If you liked strawberry shortcake ice cream bars growing up, then you’ll love this strawberry crunch poke cake. The ice cream truck treat took its cues from classic strawberry shortcake, but then added what we all know is the best part: that crunchy coating. Here we start with a boxed cake mix, infuse it with strawberry flavor, top it with fluffy cream cheese frosting, then finish it off with a strawberry-and-cookie topping. It’s the perfect summer dessert.

Unfamiliar with poke cakes? Now’s your chance to get on board with the easiest, most delicious desserts ever. They start with a cake mix (see, simple!), then once the cake is cool, the fun begins—adding your flavors. Using a bamboo skewer or a chopstick, poke holes all over the cake. To keep the flavor inside the cake, don’t go all the way down to the bottom of the pan.

Now, add your filling. For this dessert, we’re using strawberry Jell-O. All you have to do is heat up water, mix in the Jell-O powder, and pour that into the holes. Let the cake chill out in the fridge for at least a couple of hours or up to overnight. This soaking time will help make sure that you get pretty white and pink swirls when you cut into the cake.
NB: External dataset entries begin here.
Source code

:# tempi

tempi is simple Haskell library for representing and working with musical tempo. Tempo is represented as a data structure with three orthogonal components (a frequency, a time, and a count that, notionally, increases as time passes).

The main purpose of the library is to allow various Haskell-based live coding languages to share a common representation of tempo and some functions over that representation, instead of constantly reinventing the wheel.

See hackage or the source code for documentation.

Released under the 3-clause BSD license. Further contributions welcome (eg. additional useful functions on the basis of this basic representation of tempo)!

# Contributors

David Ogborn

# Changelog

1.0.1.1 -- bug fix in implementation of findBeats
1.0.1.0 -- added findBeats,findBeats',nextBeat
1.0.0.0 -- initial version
We love this dessert with cream cheese frosting, but you can go with straight up whipped cream if you want things less sweet. Finish it all off with the crunch, which starts with vanilla sandwich cookies (such as Golden Oreos). Just grind them up in the food processor or put them in a zip-top bag and crush them with a rolling pin. Toss with more strawberry Jell-O powder for a pretty pink color and a hit of nostalgic berry flavor.
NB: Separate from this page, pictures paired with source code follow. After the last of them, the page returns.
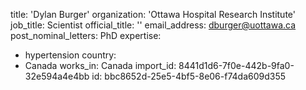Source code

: title: 'Dylan Burger'
organization: 'Ottawa Hospital Research Institute'
job_title: Scientist
official_title: ''
email_address: dburger@uottawa.ca
post_nominal_letters: PhD
expertise:
  - hypertension
country:
  - Canada
works_in: Canada
import_id: 8441d1d6-7f0e-442b-9fa0-32e594a4e4bb
id: bbc8652d-25e5-4bf5-8e06-f74da609d355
Want even more strawberry crunch inspired desserts? Check out our strawberry crunch cake, our strawberry shortcake ice cream cake, or our no-churn strawberry shortcake vegan ice cream.
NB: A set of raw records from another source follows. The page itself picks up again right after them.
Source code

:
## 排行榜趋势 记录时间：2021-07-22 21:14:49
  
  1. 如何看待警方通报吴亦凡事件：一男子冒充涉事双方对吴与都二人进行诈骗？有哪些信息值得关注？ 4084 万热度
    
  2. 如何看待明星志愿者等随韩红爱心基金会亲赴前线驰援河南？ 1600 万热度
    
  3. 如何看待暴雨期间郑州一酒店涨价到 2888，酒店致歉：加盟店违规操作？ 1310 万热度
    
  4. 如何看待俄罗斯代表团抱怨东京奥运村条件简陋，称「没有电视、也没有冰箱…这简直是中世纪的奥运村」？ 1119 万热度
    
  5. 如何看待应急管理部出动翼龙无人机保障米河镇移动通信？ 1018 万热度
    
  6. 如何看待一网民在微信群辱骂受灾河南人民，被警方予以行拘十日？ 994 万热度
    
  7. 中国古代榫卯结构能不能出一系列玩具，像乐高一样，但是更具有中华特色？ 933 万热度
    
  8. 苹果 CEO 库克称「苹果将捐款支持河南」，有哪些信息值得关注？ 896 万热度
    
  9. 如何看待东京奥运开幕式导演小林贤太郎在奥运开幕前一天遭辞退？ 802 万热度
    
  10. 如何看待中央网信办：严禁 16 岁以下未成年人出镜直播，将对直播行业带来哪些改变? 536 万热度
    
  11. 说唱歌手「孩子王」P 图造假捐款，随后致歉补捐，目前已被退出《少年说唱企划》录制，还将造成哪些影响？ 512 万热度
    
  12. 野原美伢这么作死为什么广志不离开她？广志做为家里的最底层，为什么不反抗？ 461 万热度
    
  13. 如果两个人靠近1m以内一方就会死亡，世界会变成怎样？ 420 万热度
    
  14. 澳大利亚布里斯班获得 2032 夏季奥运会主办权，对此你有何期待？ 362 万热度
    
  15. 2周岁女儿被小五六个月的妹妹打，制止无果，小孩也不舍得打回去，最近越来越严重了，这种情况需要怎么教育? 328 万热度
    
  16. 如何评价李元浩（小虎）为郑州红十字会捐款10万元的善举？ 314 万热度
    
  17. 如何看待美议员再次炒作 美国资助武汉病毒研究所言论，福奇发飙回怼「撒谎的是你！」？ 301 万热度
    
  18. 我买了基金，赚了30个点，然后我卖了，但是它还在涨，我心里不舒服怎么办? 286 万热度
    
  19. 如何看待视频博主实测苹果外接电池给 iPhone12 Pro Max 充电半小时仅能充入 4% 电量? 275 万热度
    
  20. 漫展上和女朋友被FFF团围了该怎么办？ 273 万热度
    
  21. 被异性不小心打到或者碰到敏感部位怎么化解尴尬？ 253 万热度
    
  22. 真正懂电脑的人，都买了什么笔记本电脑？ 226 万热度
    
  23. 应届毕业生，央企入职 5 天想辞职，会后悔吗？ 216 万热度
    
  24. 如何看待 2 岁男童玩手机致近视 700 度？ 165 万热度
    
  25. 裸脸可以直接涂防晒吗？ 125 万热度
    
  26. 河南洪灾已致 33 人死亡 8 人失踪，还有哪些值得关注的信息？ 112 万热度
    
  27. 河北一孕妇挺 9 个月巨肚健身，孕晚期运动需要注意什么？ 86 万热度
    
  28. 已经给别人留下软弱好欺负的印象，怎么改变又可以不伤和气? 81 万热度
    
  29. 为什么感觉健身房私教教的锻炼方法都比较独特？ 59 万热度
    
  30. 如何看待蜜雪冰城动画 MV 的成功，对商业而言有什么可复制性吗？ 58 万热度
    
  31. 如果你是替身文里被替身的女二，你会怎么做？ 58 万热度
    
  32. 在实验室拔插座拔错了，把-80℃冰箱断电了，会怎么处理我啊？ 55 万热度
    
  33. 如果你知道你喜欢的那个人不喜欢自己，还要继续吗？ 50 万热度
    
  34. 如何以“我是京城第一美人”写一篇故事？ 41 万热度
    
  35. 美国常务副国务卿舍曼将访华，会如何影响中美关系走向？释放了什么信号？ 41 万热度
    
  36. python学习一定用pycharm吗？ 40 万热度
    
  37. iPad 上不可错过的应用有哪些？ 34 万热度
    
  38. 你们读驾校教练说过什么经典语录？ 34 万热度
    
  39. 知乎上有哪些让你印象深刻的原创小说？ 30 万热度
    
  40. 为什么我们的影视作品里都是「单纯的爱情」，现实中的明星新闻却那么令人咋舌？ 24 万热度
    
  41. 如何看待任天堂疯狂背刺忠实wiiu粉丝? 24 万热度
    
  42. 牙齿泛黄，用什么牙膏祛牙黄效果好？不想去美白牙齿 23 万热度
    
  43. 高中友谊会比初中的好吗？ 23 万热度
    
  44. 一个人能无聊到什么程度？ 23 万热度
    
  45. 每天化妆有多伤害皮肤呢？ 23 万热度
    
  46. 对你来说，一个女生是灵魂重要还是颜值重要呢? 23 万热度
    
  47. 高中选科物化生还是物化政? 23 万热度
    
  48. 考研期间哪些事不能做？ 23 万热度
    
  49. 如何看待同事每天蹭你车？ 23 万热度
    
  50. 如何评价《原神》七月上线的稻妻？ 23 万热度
Did you make this treat? Tell us all about it in the comments section below!

Yields: 12 servings

Prep Time: 15 mins

Total Time: 3 hours


  • Nonstick cooking spray

  • 1

    (15.25-oz.) box white cake mix, plus ingredients called for on box

  • 1

    (3-oz.) box strawberry Jell-O

  • 1 1/2 c.

    heavy cream

  • 1

    (8-oz.) block cream cheese, room temperature

  • 2/3 c.

    (75 g.) confectioners' sugar

  • 1 tsp.

    pure vanilla extract

  • 1/8 tsp.

    kosher salt

  • 24

    vanilla sandwich cookies, such as Golden Oreos

  • 4 tbsp.

    (1/2 stick) unsalted butter, melted

  • 1

    (3-oz.) box strawberry Jell-O

  • Fresh strawberries, halved lengthwise, for serving


  1. Preheat oven to 350°. Grease a 13"-x-9" baking pan with cooking spray. Prepare cake according to package directions.
  2. Pour batter into prepared pan. Bake cake until a tester inserted into the center comes out clean, 20 to 25 minutes. Let cool.
  3. Using a bamboo skewer or chopstick, poke holes all over cake, making sure not to go through to the bottom and spacing 1/2" to 1" apart.
  4. In a small saucepan, bring 1/2 cup water to a boil. Add Jell-O powder; whisk until dissolved. Remove from heat and whisk in 1/2 cup cold water.
  5. Pour gelatin mixture evenly over holes on cake. Cover and refrigerate at least 2 hours or up to overnight.
  1. In a large bowl, using a handheld mixer, beat cream on medium-high speed until stiff peaks form.
  2. In another large bowl, using handheld mixer, beat cream cheese on medium-high speed until smooth and fluffy. Add confectioners' sugar and beat until smooth, then add in vanilla and salt. Fold in whipped cream until just combined.
  3. Spread frosting over top of cake; reserve remaining frosting for topping (optional).
  1. In a food processor, pulse cookies to pea-sized crumbs. Transfer to a medium bowl. Pour butter over crumbs, sprinkle with Jell-O powder, and stir to combine.
  2. Sprinkle crumb mixture over frosting, then lightly press down on crumbs to adhere.
  3. Dollop or pipe reserved frosting over crumbs (if using). Top dollops with strawberries.